In short, the requirement of a market or demand introduce a large degree of subjectivity that results in much risk for the operators who must both decide and prove that the requirements are fulfilled. Despite the fragmented existence of guidance documents or notification procedures throughout the EU operators are often left open to future challenges (of their assessments validity) by the supervisory authorities.59 In essence the requirement of market and demand may impose a catch 22 – there is no demand because the object is waste, and the object cannot cease to be waste because there is no demand – and because the requirements are cumulative this criterion would create a bottleneck. A bottleneck that perhaps is unnecessary.

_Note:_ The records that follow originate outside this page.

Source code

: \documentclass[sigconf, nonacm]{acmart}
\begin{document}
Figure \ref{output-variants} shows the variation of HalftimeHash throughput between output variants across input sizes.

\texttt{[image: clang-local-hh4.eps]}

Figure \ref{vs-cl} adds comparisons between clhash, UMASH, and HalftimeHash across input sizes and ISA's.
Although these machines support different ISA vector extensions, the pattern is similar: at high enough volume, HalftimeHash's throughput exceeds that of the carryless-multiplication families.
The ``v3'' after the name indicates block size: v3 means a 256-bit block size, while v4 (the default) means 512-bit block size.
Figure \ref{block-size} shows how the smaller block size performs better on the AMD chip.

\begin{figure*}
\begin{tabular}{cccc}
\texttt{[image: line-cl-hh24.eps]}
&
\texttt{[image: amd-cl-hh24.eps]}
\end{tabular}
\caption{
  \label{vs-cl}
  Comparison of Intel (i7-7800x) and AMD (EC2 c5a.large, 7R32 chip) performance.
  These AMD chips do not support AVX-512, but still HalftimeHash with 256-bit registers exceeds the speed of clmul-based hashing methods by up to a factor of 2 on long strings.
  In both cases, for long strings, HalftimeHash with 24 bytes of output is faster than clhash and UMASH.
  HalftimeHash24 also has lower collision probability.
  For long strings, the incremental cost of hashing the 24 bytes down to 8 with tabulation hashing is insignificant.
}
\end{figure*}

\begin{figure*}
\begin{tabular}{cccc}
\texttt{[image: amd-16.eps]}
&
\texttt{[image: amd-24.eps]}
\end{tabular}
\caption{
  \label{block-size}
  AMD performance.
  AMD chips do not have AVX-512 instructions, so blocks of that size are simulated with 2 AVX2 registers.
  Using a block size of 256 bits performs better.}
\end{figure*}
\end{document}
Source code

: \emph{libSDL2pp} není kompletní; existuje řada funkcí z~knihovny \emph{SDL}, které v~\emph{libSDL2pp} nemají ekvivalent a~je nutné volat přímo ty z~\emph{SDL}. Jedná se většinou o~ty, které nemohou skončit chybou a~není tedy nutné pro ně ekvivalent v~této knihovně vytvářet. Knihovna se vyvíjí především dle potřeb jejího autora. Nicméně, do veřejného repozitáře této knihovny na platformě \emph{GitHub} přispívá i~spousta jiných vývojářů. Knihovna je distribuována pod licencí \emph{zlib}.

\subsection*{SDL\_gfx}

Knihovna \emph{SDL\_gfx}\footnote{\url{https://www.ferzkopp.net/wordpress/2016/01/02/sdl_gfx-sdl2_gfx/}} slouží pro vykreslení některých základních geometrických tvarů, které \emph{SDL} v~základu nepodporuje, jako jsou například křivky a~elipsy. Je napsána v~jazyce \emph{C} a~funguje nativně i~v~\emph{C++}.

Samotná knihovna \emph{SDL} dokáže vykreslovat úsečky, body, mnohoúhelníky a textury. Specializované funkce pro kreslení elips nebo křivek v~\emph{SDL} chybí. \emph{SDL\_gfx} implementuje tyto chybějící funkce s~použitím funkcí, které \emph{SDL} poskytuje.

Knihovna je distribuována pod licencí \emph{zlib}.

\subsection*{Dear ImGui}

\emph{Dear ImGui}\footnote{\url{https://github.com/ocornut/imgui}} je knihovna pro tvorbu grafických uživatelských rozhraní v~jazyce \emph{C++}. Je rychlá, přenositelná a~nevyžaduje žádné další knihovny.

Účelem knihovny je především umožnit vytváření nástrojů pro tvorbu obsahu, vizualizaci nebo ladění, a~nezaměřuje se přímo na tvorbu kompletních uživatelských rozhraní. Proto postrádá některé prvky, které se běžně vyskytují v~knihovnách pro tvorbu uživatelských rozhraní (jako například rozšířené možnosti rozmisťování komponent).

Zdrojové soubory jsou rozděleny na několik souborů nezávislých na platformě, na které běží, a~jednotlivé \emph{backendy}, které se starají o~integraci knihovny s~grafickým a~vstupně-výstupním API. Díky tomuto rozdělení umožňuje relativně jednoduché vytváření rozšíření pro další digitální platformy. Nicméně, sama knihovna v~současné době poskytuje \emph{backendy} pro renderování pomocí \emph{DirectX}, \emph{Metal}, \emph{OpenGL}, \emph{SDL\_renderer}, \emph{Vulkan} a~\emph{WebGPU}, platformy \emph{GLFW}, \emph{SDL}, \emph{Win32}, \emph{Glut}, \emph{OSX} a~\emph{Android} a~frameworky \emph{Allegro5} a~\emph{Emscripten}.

It may thus be argued that it the requirements are excessive and that the foundational requirements for end of waste stated in article 6(1) WFD being “ ...  waste which has undergone a recycling or other recovery operation is considered to have ceased to be waste ...  ” is already enough. If a waste undergoes a recovery operation it is per definition useful for a specific purpose (because recovery, as defined in article 3(15) WFD and CJEU case law entails waste serving a useful purpose by substitution).60 The legal term recovery is further commented in the WFD Guidance Document where the authors state: “[t]he [WFD] definition of recovery [...] includes not only processes where a material is actually substituting other materials, but also processes preparing a waste material in such a way that it no longer involves waste-related risks and is ready to be used as raw material in other processes.”61 This statement implies that it is not only factual use that determines whether a recovery operation has been completed but also whether the waste-related risks are eliminated.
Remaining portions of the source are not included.